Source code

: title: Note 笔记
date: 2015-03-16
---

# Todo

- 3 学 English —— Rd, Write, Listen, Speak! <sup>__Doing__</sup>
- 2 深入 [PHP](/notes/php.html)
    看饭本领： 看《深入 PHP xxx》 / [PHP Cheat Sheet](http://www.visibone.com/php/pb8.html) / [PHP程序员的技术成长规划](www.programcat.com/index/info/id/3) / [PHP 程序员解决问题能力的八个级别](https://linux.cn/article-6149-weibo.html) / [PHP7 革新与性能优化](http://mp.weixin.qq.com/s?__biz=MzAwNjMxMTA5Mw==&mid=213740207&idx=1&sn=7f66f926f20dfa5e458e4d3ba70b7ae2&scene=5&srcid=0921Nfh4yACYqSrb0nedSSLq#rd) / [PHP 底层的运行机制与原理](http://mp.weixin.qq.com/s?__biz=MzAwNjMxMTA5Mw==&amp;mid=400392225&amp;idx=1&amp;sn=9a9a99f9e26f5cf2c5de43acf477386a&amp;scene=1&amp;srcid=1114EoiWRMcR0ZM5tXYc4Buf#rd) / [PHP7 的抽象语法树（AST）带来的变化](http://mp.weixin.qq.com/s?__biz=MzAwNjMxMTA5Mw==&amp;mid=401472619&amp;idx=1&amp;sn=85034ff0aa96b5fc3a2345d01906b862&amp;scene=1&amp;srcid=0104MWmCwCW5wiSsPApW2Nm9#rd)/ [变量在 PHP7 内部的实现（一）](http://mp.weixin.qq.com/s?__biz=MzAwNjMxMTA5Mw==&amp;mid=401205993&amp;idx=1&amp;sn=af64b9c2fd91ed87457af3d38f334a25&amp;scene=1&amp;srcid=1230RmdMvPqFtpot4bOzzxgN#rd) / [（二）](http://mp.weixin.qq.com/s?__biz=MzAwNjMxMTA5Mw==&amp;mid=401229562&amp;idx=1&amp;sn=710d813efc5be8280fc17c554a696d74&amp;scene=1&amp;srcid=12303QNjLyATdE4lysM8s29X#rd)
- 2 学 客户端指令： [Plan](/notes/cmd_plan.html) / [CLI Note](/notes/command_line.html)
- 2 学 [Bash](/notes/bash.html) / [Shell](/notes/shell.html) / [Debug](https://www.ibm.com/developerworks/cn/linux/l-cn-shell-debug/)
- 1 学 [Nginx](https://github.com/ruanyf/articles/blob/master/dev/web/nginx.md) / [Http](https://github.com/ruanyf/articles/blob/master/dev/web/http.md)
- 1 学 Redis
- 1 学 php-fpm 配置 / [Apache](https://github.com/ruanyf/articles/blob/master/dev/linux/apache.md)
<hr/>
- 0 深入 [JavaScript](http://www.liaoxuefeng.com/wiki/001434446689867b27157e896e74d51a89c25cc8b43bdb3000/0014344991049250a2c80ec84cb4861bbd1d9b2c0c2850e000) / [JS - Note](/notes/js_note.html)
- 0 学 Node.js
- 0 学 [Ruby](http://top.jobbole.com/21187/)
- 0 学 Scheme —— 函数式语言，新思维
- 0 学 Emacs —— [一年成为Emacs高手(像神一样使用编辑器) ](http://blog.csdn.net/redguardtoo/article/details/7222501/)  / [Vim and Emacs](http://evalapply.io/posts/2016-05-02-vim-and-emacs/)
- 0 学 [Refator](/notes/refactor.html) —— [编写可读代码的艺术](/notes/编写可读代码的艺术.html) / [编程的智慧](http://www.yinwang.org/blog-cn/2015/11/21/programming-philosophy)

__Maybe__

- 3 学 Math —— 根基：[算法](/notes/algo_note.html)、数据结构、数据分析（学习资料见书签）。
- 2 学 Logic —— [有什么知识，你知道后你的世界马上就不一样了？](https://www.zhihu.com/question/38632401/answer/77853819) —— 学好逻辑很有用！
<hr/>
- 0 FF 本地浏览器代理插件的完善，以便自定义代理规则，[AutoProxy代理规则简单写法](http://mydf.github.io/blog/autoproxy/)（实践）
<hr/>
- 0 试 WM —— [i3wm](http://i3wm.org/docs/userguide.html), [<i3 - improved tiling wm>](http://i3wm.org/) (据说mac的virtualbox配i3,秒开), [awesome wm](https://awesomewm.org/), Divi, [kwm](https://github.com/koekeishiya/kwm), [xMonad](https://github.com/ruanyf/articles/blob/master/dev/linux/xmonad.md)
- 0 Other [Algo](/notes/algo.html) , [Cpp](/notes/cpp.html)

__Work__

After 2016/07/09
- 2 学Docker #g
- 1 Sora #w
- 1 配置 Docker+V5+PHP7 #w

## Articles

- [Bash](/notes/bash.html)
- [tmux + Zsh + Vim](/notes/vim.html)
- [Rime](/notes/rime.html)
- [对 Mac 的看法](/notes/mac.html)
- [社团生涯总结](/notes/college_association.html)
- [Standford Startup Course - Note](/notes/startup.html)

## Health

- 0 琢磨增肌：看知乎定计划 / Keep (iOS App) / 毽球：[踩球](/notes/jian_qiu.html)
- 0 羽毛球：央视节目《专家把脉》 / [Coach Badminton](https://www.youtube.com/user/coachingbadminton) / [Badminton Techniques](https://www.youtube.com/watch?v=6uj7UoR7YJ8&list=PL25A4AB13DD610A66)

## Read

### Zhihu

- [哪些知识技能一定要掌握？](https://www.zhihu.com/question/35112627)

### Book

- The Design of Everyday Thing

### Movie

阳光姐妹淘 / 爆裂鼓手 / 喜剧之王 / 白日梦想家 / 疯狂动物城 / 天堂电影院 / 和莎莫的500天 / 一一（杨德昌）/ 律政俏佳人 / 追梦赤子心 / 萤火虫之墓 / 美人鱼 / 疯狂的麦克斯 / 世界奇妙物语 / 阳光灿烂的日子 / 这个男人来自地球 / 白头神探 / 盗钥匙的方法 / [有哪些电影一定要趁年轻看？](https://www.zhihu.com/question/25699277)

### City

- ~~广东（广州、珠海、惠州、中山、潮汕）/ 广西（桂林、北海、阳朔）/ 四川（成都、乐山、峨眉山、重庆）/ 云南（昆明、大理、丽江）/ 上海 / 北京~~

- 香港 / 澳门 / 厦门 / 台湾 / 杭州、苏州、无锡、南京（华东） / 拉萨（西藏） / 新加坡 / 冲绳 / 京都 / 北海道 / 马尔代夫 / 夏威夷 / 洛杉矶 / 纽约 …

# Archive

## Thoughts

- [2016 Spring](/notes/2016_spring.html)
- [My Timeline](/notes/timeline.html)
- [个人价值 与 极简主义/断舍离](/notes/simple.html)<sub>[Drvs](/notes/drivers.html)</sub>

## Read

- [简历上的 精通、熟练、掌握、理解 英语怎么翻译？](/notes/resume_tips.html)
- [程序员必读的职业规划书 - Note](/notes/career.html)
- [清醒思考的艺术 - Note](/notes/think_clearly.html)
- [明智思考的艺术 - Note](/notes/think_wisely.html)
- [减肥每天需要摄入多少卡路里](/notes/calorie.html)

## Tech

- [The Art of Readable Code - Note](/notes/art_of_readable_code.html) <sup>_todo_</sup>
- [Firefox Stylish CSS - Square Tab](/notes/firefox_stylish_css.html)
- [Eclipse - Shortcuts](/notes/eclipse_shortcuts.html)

::::::::

◆ PROBLEM TO SOLVE ◆
Among the lines of the data, some contain the word "ruanyf". How many are there? Reply with the number alone.

◆ RESULT BELOW ◆
3